Quais são as alterações trazidas pelo novo Código Civil nos prazos prescricionais para cobrança e de manutenção de inscrição no SPC e Serasa?

    Com o novo Código Civil, alguns prazos prescricionais foram reduzidos de cinco para três anos, como, por exemplo, nos casos de cobranças de cheques, notas promissórias e outros títulos de crédito. Mas mesmo com a entrada em vigor do novo Código Civil (Lei 10.406 de 2002), as mudanças em relação à permanência do nome do consumidor nos cadastros de proteção ao crédito ainda não foram definitivamente esclarecidas.     O que dá margem para desacordos é que, apesar de a nova lei ter estipulado um prazo prescricional de três anos para os títulos de crédito, é preciso que haja um consenso se permanecem também em vigor os prazos estabelecidos em leis especiais ou se vale o prazo do novo Código Civil.

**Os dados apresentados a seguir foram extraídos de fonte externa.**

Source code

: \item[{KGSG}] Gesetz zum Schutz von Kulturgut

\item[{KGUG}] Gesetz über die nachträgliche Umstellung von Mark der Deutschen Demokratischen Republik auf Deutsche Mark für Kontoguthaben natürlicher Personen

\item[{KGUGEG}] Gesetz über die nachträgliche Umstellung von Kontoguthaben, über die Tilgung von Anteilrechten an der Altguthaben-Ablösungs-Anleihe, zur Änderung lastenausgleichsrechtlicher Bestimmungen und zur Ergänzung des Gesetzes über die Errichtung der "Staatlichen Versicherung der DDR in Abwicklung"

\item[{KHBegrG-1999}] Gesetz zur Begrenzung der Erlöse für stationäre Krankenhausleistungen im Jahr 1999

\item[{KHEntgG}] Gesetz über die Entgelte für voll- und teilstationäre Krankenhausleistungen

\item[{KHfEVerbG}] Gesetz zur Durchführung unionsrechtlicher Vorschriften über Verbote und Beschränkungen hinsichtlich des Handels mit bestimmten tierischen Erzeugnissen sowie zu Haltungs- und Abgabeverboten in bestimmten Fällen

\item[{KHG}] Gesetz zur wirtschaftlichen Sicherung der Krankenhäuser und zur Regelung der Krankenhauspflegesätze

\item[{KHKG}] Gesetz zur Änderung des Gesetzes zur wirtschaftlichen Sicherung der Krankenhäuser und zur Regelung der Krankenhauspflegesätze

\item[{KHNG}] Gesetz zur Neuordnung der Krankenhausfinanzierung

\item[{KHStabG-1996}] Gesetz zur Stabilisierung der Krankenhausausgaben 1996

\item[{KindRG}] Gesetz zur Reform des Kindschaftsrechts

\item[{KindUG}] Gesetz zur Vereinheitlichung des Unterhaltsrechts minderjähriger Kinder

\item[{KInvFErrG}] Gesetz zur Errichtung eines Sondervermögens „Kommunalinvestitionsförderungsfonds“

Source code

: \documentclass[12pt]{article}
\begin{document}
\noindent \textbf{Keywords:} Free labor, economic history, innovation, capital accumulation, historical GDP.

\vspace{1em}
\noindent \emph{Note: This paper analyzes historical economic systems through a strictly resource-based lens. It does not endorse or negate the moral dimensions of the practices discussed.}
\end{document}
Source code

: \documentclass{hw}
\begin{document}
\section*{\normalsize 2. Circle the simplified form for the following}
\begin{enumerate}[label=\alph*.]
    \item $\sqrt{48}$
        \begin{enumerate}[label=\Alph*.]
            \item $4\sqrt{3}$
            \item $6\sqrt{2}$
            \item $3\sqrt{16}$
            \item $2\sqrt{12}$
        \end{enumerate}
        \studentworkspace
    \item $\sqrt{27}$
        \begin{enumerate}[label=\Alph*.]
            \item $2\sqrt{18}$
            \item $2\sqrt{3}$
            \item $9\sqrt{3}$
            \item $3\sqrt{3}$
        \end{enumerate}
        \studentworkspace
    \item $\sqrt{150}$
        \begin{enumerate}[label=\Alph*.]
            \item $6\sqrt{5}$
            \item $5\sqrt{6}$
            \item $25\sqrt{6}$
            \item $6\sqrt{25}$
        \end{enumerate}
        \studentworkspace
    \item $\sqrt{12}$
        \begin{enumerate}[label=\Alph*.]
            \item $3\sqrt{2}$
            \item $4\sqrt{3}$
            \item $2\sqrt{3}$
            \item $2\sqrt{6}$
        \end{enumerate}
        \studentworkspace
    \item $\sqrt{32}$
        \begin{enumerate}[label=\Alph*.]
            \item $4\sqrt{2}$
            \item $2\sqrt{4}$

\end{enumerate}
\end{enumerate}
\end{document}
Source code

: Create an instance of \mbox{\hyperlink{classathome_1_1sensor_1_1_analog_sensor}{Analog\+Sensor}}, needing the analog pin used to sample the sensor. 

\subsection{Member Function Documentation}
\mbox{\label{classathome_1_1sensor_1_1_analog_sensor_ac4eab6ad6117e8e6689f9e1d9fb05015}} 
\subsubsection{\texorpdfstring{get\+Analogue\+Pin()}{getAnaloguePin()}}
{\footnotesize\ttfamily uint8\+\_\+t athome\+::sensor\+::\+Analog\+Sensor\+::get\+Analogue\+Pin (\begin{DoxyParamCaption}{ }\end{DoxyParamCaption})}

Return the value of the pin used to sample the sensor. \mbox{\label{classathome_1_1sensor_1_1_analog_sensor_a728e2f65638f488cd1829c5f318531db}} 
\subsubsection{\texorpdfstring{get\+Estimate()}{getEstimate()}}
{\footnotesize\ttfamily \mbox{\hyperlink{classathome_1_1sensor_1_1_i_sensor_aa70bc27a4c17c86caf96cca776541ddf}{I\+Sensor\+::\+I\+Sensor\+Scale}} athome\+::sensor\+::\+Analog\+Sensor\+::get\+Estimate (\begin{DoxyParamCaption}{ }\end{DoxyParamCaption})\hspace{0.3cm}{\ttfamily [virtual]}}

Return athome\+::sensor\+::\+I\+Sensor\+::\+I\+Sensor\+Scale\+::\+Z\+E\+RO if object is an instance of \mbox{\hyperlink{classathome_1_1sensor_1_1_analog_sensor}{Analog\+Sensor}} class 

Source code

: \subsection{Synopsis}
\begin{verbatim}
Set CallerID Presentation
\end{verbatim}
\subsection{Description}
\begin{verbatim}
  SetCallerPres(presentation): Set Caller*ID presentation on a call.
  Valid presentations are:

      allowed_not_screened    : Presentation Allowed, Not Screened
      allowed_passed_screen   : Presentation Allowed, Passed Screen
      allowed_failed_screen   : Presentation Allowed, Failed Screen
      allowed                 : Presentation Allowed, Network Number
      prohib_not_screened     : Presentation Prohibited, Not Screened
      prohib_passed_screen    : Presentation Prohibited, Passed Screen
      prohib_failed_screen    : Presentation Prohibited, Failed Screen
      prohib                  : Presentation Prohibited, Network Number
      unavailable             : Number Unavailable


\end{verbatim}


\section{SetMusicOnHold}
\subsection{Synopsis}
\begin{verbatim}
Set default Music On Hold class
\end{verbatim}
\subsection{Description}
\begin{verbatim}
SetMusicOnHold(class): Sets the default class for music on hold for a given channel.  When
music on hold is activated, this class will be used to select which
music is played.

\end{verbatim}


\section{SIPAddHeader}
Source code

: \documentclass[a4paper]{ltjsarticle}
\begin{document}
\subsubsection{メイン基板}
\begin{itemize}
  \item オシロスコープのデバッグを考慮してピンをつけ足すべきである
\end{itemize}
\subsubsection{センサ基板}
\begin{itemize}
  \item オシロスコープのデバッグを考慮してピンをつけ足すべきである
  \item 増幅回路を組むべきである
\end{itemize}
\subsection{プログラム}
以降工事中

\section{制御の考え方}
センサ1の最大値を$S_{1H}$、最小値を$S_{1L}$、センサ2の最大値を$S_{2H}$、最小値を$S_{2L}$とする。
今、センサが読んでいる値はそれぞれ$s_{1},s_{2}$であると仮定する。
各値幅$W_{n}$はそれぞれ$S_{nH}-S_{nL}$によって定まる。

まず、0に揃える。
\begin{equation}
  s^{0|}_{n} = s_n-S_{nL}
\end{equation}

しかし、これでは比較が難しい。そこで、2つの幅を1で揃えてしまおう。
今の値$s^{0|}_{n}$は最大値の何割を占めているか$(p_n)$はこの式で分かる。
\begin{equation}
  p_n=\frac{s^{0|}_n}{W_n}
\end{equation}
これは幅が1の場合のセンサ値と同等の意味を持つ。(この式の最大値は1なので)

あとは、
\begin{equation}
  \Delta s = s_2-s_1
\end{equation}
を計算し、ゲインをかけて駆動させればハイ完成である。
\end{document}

     Explicando melhor: não há definições ainda se o novo Código Civil revoga as leis especiais. No geral, as leis especiais se sobrepõem às leis gerais (Código Civil, por exemplo).     Isso ocorre justamente por elas serem especiais sobre determinado tema sendo, assim, mais específicas e completas.    Porém, também é regra que, quando as leis pertencem ao mesmo nível hierárquico, vale a lei mais nova. A Associação Comercial entrou com consultas na Advocacia Geral da União para saber como aplicar e relacionar as normas já existentes com o novo Código Civil, mas ainda não foram divulgadas quaisquer respostas. Cada lei especial tem prazos individuais, ou seja, diferentes do prazo estabelecido no novo Código Civil e diferentes entre si. O Código de Defesa do Consumidor também é uma lei especial e, segundo o Departamento de Proteção e Defesa do Consumidor (DPDC), do Ministério da Justiça, mesmo com a entrada em vigor do novo Código Civil Brasileiro, as relações de consumo ainda devem ser regidas pelo Código de Proteção e Defesa do Consumidor.     Para o advogado Dr. Oliver Reinis, os serviços de proteção de crédito só poderão manter cadastros de inadimplentes fundados em dívidas referentes a cheques, notas promissórias e outros títulos de crédito pelo prazo máximo de três anos. Quanto às demais dívidas, permanece o prazo de cinco anos, ou de suas respectivas prescrições estabelecidas em Leis Especiais.     O Código de Defesa do Consumidor, segundo ele, estabelece que “consumada a prescrição relativa à cobrança de débitos do consumidor, não serão fornecidos, pelos sistemas de proteção de crédito, quaisquer informações que possam impedir ou dificultar novo acesso ao crédito junto aos fornecedores”. (art. 43, § 5º, do CDC).     O fato é que ainda existem divergências em relação à interpretação do novo Código Civil. Com ele, o código comercial foi o que mais sofreu alterações e ainda é preciso ter um pouco de paciência para que algumas relações entre o novo Código Civil e as leis especiais sejam definidas.